CREATE INDEX Location ON Users (Location)
WITH(DATA_COMPRESSION = ROW);
Additionally, we will establish a straightforward mapping in NHibernate that enables us to retrieve data from our table efficiently:
public class UsersDescriptionMapping : ClassMap<UsersDescription>
{
public UsersDescriptionMapping()
{
Table("UsersDescription");
Schema("dbo");
Id(x => x.Id).GeneratedBy.Identity().Column("Id");
Map(x => x.Description).Nullable();
Map(x => x.CreationDate).Not.Nullable();
Map(x => x.Location).Nullable();
References(x => x.User).Column("UserId").Not.Nullable();
}
}
Lastly, we can proceed to write the necessary code to retrieve the data from the table:
using (var session = sessionFactory.OpenSession())
{
await session
.Query<UserDescription>()
.Where(x => x.Location == "Warsaw")
.ToListAsync();
}
By examining the SQL Profiler, we can observe the precise query generated by NHibernate:
exec sp_executesql
N'select userdescri0_.Id as id1_1_, userdescri0_.Description as description2_1_, userdescri0_.CreationDate as creationdate3_1_, userdescri0_.Location as location4_1_, userdescri0_.UserId as userid5_1_ from dbo.UsersDescription userdescri0_ where userdescri0_.Location=@p0',
N'@p0 nvarchar(4000)',
@p0=N'Warsaw'
At first sight, the query may appear to be correct and fast, but upon closer examination of the SQL Profiler results, we can see that the number of reads for this query is 15123 pages and the number of returned rows is 330. Considering the relatively low number of returned rows, even with additional key lookups, we would anticipate a lower read count. Based on this, we can conclude that SQL was reading the entire index, instead of seeking the required data directly. To investigate further, let’s jump into the query plan and identify the cause for this behavior.
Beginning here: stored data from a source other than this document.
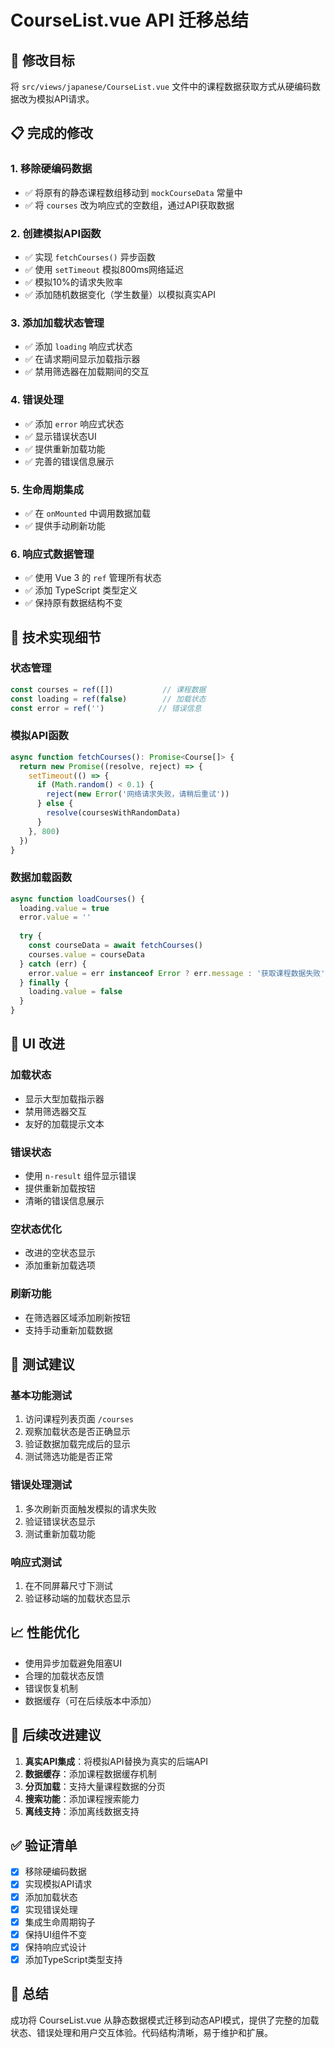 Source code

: # CourseList.vue API 迁移总结

## 🎯 修改目标

将 `src/views/japanese/CourseList.vue` 文件中的课程数据获取方式从硬编码数据改为模拟API请求。

## 📋 完成的修改

### 1. 移除硬编码数据
- ✅ 将原有的静态课程数组移动到 `mockCourseData` 常量中
- ✅ 将 `courses` 改为响应式的空数组，通过API获取数据

### 2. 创建模拟API函数
- ✅ 实现 `fetchCourses()` 异步函数
- ✅ 使用 `setTimeout` 模拟800ms网络延迟
- ✅ 模拟10%的请求失败率
- ✅ 添加随机数据变化（学生数量）以模拟真实API

### 3. 添加加载状态管理
- ✅ 添加 `loading` 响应式状态
- ✅ 在请求期间显示加载指示器
- ✅ 禁用筛选器在加载期间的交互

### 4. 错误处理
- ✅ 添加 `error` 响应式状态
- ✅ 显示错误状态UI
- ✅ 提供重新加载功能
- ✅ 完善的错误信息展示

### 5. 生命周期集成
- ✅ 在 `onMounted` 中调用数据加载
- ✅ 提供手动刷新功能

### 6. 响应式数据管理
- ✅ 使用 Vue 3 的 `ref` 管理所有状态
- ✅ 添加 TypeScript 类型定义
- ✅ 保持原有数据结构不变

## 🔧 技术实现细节

### 状态管理
```typescript
const courses = ref([])           // 课程数据
const loading = ref(false)        // 加载状态
const error = ref('')            // 错误信息
```

### 模拟API函数
```typescript
async function fetchCourses(): Promise<Course[]> {
  return new Promise((resolve, reject) => {
    setTimeout(() => {
      if (Math.random() < 0.1) {
        reject(new Error('网络请求失败，请稍后重试'))
      } else {
        resolve(coursesWithRandomData)
      }
    }, 800)
  })
}
```

### 数据加载函数
```typescript
async function loadCourses() {
  loading.value = true
  error.value = ''
  
  try {
    const courseData = await fetchCourses()
    courses.value = courseData
  } catch (err) {
    error.value = err instanceof Error ? err.message : '获取课程数据失败'
  } finally {
    loading.value = false
  }
}
```

## 🎨 UI 改进

### 加载状态
- 显示大型加载指示器
- 禁用筛选器交互
- 友好的加载提示文本

### 错误状态
- 使用 `n-result` 组件显示错误
- 提供重新加载按钮
- 清晰的错误信息展示

### 空状态优化
- 改进的空状态显示
- 添加重新加载选项

### 刷新功能
- 在筛选器区域添加刷新按钮
- 支持手动重新加载数据

## 🧪 测试建议

### 基本功能测试
1. 访问课程列表页面 `/courses`
2. 观察加载状态是否正确显示
3. 验证数据加载完成后的显示
4. 测试筛选功能是否正常

### 错误处理测试
1. 多次刷新页面触发模拟的请求失败
2. 验证错误状态显示
3. 测试重新加载功能

### 响应式测试
1. 在不同屏幕尺寸下测试
2. 验证移动端的加载状态显示

## 📈 性能优化

- 使用异步加载避免阻塞UI
- 合理的加载状态反馈
- 错误恢复机制
- 数据缓存（可在后续版本中添加）

## 🔄 后续改进建议

1. **真实API集成**：将模拟API替换为真实的后端API
2. **数据缓存**：添加课程数据缓存机制
3. **分页加载**：支持大量课程数据的分页
4. **搜索功能**：添加课程搜索能力
5. **离线支持**：添加离线数据支持

## ✅ 验证清单

- [x] 移除硬编码数据
- [x] 实现模拟API请求
- [x] 添加加载状态
- [x] 实现错误处理
- [x] 集成生命周期钩子
- [x] 保持UI组件不变
- [x] 保持响应式设计
- [x] 添加TypeScript类型支持

## 🎉 总结

成功将 CourseList.vue 从静态数据模式迁移到动态API模式，提供了完整的加载状态、错误处理和用户交互体验。代码结构清晰，易于维护和扩展。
As we can see SQL is performing a full index scan. Furthermore, we can notice a small yellow triangle warning symbol displayed above the SELECT operator, suggesting a possible problem with our query. Upon hovering the mouse cursor over the SELECT operator, we discover the following information:
The problem is caused by the parameter @p0 of type nvarchar(4000), generated by nHibernate.
This is very often, that developers do not write data types within ORM mapping. In most cases, the default framework settings suffice, and issues do not occur. However, in our scenario, the framework defaults are not correct.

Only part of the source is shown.